ACTIVITY ::
Copy every line from the records that holds the word "free".

Start of RECORDS FOR THIS EXERCISE

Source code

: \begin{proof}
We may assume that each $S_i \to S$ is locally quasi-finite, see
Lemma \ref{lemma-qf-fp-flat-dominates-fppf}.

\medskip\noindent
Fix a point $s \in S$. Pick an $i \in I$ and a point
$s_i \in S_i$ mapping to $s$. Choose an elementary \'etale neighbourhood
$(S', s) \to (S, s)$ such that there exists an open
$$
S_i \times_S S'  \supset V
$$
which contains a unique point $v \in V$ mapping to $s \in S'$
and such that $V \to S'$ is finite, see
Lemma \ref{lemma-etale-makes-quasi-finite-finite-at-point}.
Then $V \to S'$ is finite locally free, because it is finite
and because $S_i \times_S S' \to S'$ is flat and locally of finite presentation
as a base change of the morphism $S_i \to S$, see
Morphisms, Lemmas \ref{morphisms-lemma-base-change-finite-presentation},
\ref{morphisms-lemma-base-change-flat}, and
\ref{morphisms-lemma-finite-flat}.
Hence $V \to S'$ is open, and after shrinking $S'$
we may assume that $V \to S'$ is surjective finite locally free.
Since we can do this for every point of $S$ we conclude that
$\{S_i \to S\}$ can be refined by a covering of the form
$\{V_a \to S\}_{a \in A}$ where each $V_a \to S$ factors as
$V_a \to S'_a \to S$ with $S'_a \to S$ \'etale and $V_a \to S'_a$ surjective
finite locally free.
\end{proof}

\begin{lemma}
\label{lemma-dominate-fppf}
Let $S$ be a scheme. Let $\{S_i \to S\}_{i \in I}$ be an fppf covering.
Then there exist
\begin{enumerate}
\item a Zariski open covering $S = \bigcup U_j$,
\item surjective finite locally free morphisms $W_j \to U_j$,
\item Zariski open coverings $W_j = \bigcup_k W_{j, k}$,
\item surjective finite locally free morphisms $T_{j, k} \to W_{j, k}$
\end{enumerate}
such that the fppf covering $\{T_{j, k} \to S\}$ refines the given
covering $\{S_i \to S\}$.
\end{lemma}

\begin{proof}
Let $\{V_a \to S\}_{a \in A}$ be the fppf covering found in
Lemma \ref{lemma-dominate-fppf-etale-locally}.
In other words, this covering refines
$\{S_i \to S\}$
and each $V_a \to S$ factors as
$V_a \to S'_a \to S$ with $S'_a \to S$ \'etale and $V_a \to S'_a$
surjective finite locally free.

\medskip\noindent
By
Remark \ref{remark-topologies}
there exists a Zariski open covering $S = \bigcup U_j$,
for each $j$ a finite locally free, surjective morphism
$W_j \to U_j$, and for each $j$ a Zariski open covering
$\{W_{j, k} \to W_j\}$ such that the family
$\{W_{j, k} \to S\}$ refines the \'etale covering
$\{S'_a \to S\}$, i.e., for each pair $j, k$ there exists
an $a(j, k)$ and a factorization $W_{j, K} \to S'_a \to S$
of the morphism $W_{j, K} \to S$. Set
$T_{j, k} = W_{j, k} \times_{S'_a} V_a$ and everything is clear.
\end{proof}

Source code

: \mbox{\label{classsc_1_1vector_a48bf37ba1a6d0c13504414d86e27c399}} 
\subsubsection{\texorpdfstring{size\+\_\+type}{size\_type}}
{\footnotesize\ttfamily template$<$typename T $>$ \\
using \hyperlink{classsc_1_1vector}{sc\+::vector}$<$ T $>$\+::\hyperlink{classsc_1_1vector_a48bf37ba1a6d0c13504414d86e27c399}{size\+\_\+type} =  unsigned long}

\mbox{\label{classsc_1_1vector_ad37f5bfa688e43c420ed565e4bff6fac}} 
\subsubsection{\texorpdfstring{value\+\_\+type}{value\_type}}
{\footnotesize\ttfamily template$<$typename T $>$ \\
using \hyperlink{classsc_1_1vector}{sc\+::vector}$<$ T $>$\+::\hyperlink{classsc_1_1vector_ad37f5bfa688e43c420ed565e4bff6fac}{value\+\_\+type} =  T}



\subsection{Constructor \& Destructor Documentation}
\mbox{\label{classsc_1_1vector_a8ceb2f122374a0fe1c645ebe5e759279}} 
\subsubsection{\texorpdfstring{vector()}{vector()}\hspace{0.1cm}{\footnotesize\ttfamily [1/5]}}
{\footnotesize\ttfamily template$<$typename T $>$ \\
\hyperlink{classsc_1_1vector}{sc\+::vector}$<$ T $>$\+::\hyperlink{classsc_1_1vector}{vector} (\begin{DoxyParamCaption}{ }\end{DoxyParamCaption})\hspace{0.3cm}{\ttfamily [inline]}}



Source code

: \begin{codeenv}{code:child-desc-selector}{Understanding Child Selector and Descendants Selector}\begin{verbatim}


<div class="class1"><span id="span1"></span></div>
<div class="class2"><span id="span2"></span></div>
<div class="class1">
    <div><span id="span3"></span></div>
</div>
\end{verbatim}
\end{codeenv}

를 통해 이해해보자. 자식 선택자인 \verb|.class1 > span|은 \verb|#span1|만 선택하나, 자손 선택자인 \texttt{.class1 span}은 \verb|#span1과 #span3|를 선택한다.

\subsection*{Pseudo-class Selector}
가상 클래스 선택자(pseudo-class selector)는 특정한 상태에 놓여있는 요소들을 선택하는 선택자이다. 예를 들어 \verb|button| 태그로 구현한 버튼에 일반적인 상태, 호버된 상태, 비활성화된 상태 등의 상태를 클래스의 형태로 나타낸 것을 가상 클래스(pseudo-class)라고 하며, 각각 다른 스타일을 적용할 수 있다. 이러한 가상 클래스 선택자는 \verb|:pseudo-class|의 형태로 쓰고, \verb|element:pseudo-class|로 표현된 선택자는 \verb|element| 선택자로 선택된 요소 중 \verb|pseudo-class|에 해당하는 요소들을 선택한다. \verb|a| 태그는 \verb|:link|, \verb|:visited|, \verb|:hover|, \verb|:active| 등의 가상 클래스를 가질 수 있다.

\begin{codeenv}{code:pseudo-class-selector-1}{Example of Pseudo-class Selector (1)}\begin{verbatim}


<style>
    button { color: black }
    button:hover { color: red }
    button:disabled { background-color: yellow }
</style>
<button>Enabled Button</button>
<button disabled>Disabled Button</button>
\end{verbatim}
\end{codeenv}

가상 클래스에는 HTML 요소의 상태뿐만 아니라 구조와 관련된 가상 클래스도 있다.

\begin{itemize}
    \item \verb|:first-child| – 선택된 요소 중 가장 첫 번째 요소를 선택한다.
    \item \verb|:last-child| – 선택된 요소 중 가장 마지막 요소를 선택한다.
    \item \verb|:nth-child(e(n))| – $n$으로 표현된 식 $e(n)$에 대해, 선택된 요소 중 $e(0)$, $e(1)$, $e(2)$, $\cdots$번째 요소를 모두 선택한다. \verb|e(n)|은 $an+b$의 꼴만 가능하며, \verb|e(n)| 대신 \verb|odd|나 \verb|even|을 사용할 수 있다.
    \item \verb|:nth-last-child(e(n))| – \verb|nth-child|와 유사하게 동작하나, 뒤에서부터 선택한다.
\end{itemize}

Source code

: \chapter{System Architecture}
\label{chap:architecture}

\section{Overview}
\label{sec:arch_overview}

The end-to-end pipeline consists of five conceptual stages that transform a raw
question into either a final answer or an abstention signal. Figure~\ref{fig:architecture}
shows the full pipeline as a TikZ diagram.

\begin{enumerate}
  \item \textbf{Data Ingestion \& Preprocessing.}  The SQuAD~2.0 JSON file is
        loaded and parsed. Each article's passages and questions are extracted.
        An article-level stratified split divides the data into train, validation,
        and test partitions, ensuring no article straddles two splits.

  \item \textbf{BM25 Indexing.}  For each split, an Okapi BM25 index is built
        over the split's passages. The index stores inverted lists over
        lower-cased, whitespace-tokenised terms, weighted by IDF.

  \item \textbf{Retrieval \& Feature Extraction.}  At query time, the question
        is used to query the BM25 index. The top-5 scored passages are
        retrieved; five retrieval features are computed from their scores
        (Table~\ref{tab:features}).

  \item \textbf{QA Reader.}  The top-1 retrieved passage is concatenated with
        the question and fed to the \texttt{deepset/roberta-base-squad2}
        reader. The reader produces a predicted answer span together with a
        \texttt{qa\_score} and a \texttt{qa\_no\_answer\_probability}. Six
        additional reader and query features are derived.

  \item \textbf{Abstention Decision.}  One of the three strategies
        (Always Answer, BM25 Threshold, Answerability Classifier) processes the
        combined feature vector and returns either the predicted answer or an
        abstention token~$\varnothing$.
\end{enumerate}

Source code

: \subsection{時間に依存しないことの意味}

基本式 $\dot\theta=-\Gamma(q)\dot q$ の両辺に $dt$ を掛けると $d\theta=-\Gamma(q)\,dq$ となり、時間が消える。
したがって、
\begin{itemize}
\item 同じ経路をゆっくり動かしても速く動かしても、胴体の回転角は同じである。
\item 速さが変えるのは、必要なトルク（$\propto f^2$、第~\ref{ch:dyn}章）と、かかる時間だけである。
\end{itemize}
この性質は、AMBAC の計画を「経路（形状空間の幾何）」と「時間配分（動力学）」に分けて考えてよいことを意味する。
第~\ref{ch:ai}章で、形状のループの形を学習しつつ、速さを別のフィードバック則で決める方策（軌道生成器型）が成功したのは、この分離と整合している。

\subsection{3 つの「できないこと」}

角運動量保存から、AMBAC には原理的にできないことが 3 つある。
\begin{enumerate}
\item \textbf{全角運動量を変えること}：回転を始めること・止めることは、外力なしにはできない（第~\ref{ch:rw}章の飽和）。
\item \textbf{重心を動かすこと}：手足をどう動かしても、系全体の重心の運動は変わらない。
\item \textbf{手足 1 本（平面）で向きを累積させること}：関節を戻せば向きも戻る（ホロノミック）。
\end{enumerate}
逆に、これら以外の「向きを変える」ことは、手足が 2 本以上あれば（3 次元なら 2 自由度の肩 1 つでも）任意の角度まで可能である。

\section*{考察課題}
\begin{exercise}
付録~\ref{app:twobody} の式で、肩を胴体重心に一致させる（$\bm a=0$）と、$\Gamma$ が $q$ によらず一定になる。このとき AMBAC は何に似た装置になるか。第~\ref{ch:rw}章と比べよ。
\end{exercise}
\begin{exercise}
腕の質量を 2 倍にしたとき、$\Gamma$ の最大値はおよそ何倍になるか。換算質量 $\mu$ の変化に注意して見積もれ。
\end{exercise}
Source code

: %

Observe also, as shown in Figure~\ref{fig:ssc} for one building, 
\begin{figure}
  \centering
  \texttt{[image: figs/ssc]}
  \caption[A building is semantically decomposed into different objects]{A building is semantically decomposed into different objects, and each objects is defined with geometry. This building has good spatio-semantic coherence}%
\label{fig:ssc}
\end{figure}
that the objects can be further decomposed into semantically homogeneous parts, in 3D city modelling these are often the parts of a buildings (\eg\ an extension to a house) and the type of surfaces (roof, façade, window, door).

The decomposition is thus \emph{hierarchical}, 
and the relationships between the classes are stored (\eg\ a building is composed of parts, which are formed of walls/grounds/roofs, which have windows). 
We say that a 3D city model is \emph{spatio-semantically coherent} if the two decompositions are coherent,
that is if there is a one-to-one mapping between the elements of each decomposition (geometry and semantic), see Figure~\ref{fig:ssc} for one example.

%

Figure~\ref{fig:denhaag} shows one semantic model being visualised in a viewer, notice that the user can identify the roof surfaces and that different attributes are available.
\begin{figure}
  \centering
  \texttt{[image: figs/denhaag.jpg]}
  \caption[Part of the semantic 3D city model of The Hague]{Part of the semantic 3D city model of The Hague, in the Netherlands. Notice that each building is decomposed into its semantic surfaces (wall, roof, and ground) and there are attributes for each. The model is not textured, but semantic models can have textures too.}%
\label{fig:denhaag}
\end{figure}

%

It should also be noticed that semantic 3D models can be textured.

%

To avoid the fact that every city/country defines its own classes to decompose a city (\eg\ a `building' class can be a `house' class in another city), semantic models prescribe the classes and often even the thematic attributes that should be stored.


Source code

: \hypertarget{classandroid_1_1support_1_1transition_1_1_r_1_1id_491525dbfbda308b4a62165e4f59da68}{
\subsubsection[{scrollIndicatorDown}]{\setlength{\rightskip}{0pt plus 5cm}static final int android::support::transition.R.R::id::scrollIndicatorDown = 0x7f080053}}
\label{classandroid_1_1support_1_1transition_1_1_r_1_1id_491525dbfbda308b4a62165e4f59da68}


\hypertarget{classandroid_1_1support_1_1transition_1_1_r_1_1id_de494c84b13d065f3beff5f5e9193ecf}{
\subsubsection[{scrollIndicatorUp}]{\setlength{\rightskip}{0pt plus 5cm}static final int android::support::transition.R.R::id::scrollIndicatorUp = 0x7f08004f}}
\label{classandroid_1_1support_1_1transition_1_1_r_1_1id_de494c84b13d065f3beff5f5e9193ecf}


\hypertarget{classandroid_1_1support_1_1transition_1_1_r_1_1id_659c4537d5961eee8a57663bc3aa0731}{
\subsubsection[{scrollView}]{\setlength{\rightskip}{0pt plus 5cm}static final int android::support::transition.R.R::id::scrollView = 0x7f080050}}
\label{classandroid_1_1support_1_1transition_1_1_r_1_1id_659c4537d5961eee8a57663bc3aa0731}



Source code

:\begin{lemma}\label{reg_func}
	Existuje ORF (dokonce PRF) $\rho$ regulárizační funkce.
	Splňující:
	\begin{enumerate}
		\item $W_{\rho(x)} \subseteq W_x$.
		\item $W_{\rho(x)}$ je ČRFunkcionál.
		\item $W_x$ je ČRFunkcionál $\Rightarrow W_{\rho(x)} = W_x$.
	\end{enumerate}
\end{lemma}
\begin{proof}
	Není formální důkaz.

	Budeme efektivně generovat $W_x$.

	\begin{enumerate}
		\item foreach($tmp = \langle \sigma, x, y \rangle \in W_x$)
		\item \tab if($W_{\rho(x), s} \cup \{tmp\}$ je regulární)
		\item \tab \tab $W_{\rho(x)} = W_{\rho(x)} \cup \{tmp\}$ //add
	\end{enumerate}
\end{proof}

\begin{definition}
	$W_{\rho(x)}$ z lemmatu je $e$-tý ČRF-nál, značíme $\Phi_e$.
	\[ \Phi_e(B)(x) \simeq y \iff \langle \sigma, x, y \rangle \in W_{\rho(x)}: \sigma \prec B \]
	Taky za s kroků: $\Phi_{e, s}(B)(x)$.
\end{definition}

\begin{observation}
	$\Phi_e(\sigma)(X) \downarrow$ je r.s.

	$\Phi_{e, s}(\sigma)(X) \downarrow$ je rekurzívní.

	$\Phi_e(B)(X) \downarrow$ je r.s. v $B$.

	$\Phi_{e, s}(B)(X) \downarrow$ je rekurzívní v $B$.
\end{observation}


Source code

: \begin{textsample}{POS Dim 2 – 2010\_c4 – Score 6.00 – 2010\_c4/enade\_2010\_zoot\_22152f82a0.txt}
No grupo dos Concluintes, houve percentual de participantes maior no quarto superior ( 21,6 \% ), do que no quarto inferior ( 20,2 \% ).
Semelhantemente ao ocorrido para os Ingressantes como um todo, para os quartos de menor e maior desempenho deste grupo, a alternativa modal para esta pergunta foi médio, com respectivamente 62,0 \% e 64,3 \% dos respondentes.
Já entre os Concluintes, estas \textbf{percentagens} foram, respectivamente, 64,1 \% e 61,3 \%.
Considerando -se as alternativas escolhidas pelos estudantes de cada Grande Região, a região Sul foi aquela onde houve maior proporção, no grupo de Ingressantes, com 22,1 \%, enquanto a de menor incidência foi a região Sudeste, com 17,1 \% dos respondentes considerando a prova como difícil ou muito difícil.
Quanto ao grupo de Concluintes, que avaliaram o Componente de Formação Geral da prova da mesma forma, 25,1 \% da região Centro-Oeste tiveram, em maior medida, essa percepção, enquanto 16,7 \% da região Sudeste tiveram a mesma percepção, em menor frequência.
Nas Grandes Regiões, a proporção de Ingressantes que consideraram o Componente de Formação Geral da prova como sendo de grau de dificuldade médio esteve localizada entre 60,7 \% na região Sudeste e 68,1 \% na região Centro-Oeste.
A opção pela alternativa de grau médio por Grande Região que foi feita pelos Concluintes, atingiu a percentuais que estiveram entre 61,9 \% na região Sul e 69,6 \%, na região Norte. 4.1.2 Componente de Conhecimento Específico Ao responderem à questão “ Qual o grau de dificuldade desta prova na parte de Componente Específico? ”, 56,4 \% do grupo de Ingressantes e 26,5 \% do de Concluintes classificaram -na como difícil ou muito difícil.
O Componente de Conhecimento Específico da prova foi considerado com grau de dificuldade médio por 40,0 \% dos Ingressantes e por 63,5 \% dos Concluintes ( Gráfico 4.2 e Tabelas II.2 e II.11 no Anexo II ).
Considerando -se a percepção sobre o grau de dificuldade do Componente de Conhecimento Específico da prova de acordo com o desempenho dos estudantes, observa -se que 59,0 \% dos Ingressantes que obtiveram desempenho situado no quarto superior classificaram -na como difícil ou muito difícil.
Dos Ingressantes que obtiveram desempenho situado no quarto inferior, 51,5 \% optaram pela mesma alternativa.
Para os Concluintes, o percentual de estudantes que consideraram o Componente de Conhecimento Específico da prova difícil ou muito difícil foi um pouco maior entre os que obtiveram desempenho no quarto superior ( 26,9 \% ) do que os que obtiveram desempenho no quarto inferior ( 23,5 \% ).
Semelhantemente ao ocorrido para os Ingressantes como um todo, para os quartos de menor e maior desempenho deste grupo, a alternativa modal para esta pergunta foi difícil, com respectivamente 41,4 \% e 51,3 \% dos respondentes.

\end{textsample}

End of RECORDS FOR THIS EXERCISE

RESPONSE TO THE EXERCISE ::
Then $V \to S'$ is finite locally free, because it is finite
we may assume that $V \to S'$ is surjective finite locally free.
finite locally free.
\item surjective finite locally free morphisms $W_j \to U_j$,
\item surjective finite locally free morphisms $T_{j, k} \to W_{j, k}$
surjective finite locally free.
for each $j$ a finite locally free, surjective morphism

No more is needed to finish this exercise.